*INSTRUCTIONS FOR THE TASK:*
Provide a character-exact reproduction of the lines from the line with "## Version 0.2.0" to the end of the entries.

*RECORDS PROVIDED:*
%%
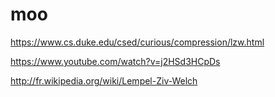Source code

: # moo

https://www.cs.duke.edu/csed/curious/compression/lzw.html

https://www.youtube.com/watch?v=j2HSd3HCpDs

http://fr.wikipedia.org/wiki/Lempel-Ziv-Welch
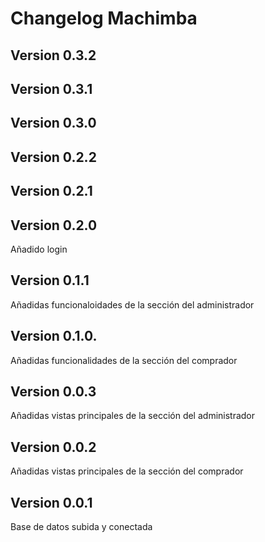 # Changelog Machimba
## Version 0.3.2


## Version 0.3.1

## Version 0.3.0


## Version 0.2.2


## Version 0.2.1


## Version 0.2.0
Añadido login

## Version 0.1.1
Añadidas funcionaloidades de la sección del administrador

## Version 0.1.0. 
Añadidas funcionalidades de la sección del comprador

## Version 0.0.3
Añadidas vistas principales de la sección del administrador

## Version 0.0.2
Añadidas vistas principales de la sección del comprador

## Version 0.0.1
Base de datos subida y conectada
%%
*TASK RESULT:*
## Version 0.2.0
Añadido login

## Version 0.1.1
Añadidas funcionaloidades de la sección del administrador

## Version 0.1.0. 
Añadidas funcionalidades de la sección del comprador

## Version 0.0.3
Añadidas vistas principales de la sección del administrador

## Version 0.0.2
Añadidas vistas principales de la sección del comprador

## Version 0.0.1
Base de datos subida y conectada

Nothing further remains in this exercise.